Kabir — O grande santo meio-hindu meio-muçulmano do século XV.
Kala — Um nome de Shiva. Também significa tempo, morte, negro.
Kali — Também Kalika. Um nome da Mãe Divina. “Kali” significa “a Negra” e sua imagem é negra. Geralmente é representada dançando sobre o corpo inerte de Shiva, seu consorte, o qual simboliza o aspecto transcendente do Espírito, enquanto Ela representa o aspecto dinâmico, a Energia Primordial (Adyashakti). Usando um cinto de mãos decepadas e um colar de caveiras, Kali segura a cabeça ensangüentada de um demônio em sua mão esquerda inferior e uma espada na mão esquerda superior. Com a mão direita superior faz o sinal do destemor e com a direita inferior oferece dádivas, destruindo a ignorância, mantendo a ordem do mundo, abençoando e libertando aqueles que anseiam pela realização do Deus. Kali é a divindade do famoso templo de Dakshineswar, onde foi cultuada por Sri Ramakrishna durante muitos anos. (Ver Shakti e Mãe Divina).
Kali Puja — Culto celebrado para a Mãe Kali.
Kaliya — Nome da serpente venenosa subjugada por Sri Krishna.
Kaliyuga — A quarta era do mundo, pela qual estamos passando atualmente e que consiste de 432.000 anos.
Kama — Literalmente, desejo. Desejo legítimo, cuja satisfação é um dos quatro frutos da vida humana. (Ver dharma).

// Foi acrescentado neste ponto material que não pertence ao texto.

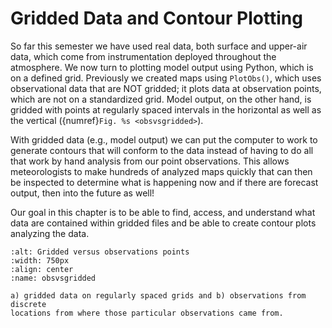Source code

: # Gridded Data and Contour Plotting

So far this semester we have used real data, both surface and upper-air
data, which come from instrumentation deployed throughout the
atmosphere. We now turn to plotting model output using Python, which is
on a defined grid. Previously we created maps using `PlotObs()`, which
uses observational data that are NOT gridded; it plots data at
observation points, which are not on a standardized grid. Model output,
on the other hand, is gridded with points at regularly spaced intervals
in the horizontal as well as the vertical ({numref}`Fig. %s <obsvsgridded>`).

With gridded data (e.g., model output) we can put the computer to work
to generate contours that will conform to the data instead of having to
do all that work by hand analysis from our point observations. This allows
meteorologists to make hundreds of analyzed maps quickly that can then
be inspected to determine what is happening now and if there are forecast
output, then into the future as well!

Our goal in this chapter is to be able to find, access, and understand
what data are contained within gridded files and be able to create
contour plots analyzing the data.

```{figure} ../../images/obs_versus_gridded_output.png
:alt: Gridded versus observations points
:width: 750px
:align: center
:name: obsvsgridded

a) gridded data on regularly spaced grids and b) observations from discrete
locations from where those particular observations came from.
```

Kamalakanta — Poeta místico originário de Bengala.
Kamarpukur — Aldeia natal de Sri Ramakrishna no estado de Bengala, a cerca de 140 km a noroeste de Calcutá.
Kamsa — Tio de Sri Krishna, Kamsa era a personificação do mal. No final é morto por Sri Krishna.

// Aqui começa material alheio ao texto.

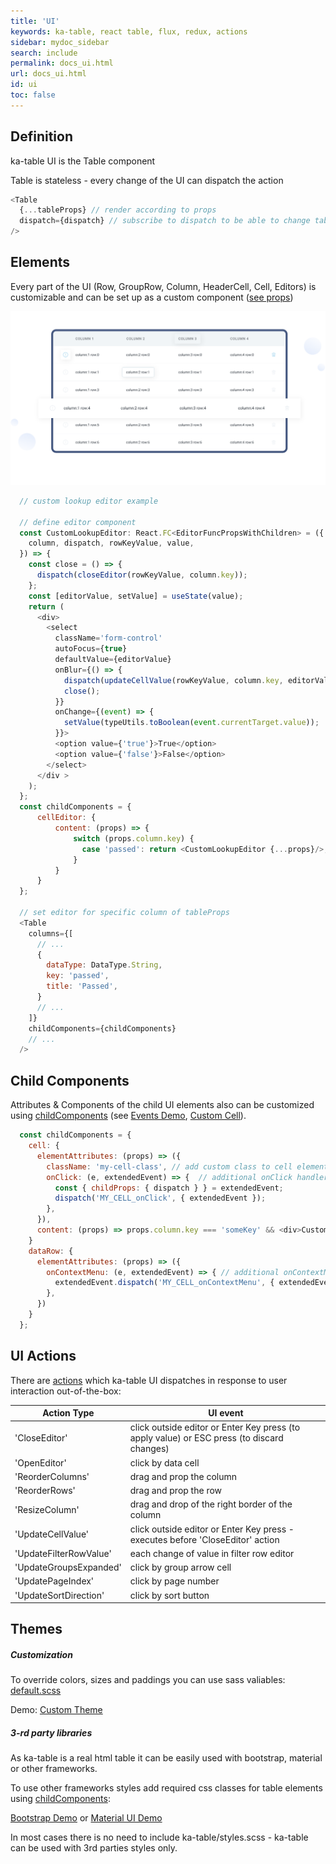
 ```yaml
---
title: 'UI'
keywords: ka-table, react table, flux, redux, actions
sidebar: mydoc_sidebar
search: include
permalink: docs_ui.html
url: docs_ui.html
id: ui
toc: false
---
```


## Definition

ka-table UI is the Table component

Table is stateless - every change of the UI can dispatch the action

```js
<Table
  {...tableProps} // render according to props
  dispatch={dispatch} // subscribe to dispatch to be able to change tableProps
/>
```

## Elements

Every part of the UI (Row, GroupRow, Column, HeaderCell, Cell, Editors) is customizable and can be set up as a custom component ([see props](./docs_props.html))

![Pattern](./images/customisation.svg)

```js
  // custom lookup editor example

  // define editor component
  const CustomLookupEditor: React.FC<EditorFuncPropsWithChildren> = ({
    column, dispatch, rowKeyValue, value,
  }) => {
    const close = () => {
      dispatch(closeEditor(rowKeyValue, column.key));
    };
    const [editorValue, setValue] = useState(value);
    return (
      <div>
        <select
          className='form-control'
          autoFocus={true}
          defaultValue={editorValue}
          onBlur={() => {
            dispatch(updateCellValue(rowKeyValue, column.key, editorValue));
            close();
          }}
          onChange={(event) => {
            setValue(typeUtils.toBoolean(event.currentTarget.value));
          }}>
          <option value={'true'}>True</option>
          <option value={'false'}>False</option>
        </select>
      </div >
    );
  };
  const childComponents = {
      cellEditor: {
          content: (props) => {
              switch (props.column.key) {
                case 'passed': return <CustomLookupEditor {...props}/>;
              }
          }
      }
  };

  // set editor for specific column of tableProps
  <Table
    columns={[
      // ...
      {
        dataType: DataType.String,
        key: 'passed',
        title: 'Passed',
      }
      // ...
    ]}
    childComponents={childComponents}
    // ...
  />
```

## Child Components

Attributes & Components of the child UI elements also can be customized using [childComponents](./docs_props.html#childcomponents) (see [Events Demo](https://komarovalexander.github.io/ka-table/#/events), [Custom Cell](https://komarovalexander.github.io/ka-table/#/custom-cell)).

```js
  const childComponents = {
    cell: {
      elementAttributes: (props) => ({
        className: 'my-cell-class', // add custom class to cell element
        onClick: (e, extendedEvent) => {  // additional onClick handler for cell
          const { childProps: { dispatch } } = extendedEvent;
          dispatch('MY_CELL_onClick', { extendedEvent });
        },
      }),
      content: (props) => props.column.key === 'someKey' && <div>Custom Content</div>; // default in case nothing is returned
    }
    dataRow: {
      elementAttributes: (props) => ({
        onContextMenu: (e, extendedEvent) => { // additional onContextMenu handler for dataRow
          extendedEvent.dispatch('MY_CELL_onContextMenu', { extendedEvent });
        },
      })
    }
  };
```

## UI Actions

There are [actions](./docs_action.html) which ka-table UI dispatches in response to user interaction out-of-the-box:

| Action Type            | UI event                                                                                   |
| ---------------------- | ------------------------------------------------------------------------------------------ |
| 'CloseEditor'          | click outside editor or Enter Key press (to apply value) or ESC press (to discard changes) |
| 'OpenEditor'           | click by data cell                                                                         |
| 'ReorderColumns'       | drag and prop the column                                                                   |
| 'ReorderRows'          | drag and prop the row                                                                      |
| 'ResizeColumn'         | drag and drop of the right border of the column                                            |
| 'UpdateCellValue'      | click outside editor or Enter Key press - executes before 'CloseEditor' action             |
| 'UpdateFilterRowValue' | each change of value in filter row editor                                                  |
| 'UpdateGroupsExpanded' | click by group arrow cell                                                                  |
| 'UpdatePageIndex'      | click by page number                                                                       |
| 'UpdateSortDirection'  | click by sort button                                                                       |

## Themes

##### Customization

To override colors, sizes and paddings you can use sass valiables: [default.scss](https://github.com/komarovalexander/ka-table/blob/master/src/lib/static/themes/default.scss)

Demo: [Custom Theme](https://komarovalexander.github.io/ka-table/#/custom-theme)

##### 3-rd party libraries

As ka-table is a real html table it can be easily used with bootstrap, material or other frameworks.

To use other frameworks styles add required css classes for table elements using [childComponents](#child-components):

[Bootstrap Demo](https://komarovalexander.github.io/ka-table/#/bootstrap)
or
[Material UI Demo](https://komarovalexander.github.io/ka-table/#/material)

In most cases there is no need to include ka-table/styles.scss - ka-table can be used with 3rd parties styles only.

Karma — Um ato físico ou mental; a conseqüência de um ato físico ou mental; a soma das conseqüências das ações de um indivíduo nesta vida e em vidas passadas; a cadeia de causa e efeito operando no mundo moral. Cada karma individual é constituído de seus samskaras (ver). Essas potencialidades guiam seus motivos e conduzem, tanto no presente como no futuro, seus pensamentos e suas ações. Assim, cada karma torna-se a semente de um novo karma e seus frutos são colhidos na forma de felicidade ou tristeza, de acordo com a natureza de cada pensamento ou ação. Ainda que cada pessoa imponha sobre si mesma as limitações de seu próprio caráter como determinado por suas ações e pensamentos passados, ao mesmo tempo ela pode escolher seguir a tendência já formada ou lutar contra essa tendência. A área de escolha ou livre arbítrio de cada indivíduo reflete a liberdade do Atman, o Espírito Interior. A devoção a Deus, a capacidade de aprimorar as boas tendências e atenuar as más, faz com que os laços do karma comecem a se soltar. Quando um homem alcança a iluminação, seus atos cessam de produzir karma. Nos Vedas, karma significa também adoração ritualística e atos filantrópicos.
Karma Yoga — Uma das quatro principais yogas, ou caminhos de união com Deus. É o caminho do trabalho desapegado, no qual o aspirante espiritual oferece todas as ações e seus resultados a Deus como um sacramento; o aspirante espiritual pode também praticar a atitude de considerar-se como a testemunha das ações e não como seu agente, identificando-se com o Atman.
Kashipur ou Cossipore — Subúrbio ao norte de Calcutá, onde Sri Ramakrishna viveu de dezembro de 1885 até seu falecimento em agosto de 1886.
Kathamrita — Literalmente, “O Néctar das Palavras”. Sri Sri Ramakrishna Kathamrita é o título da edição bengali do livro escrito por M (Mahendranath Gupta), e conhecido no Ocidente como O Evangelho de Sri Ramakrishna.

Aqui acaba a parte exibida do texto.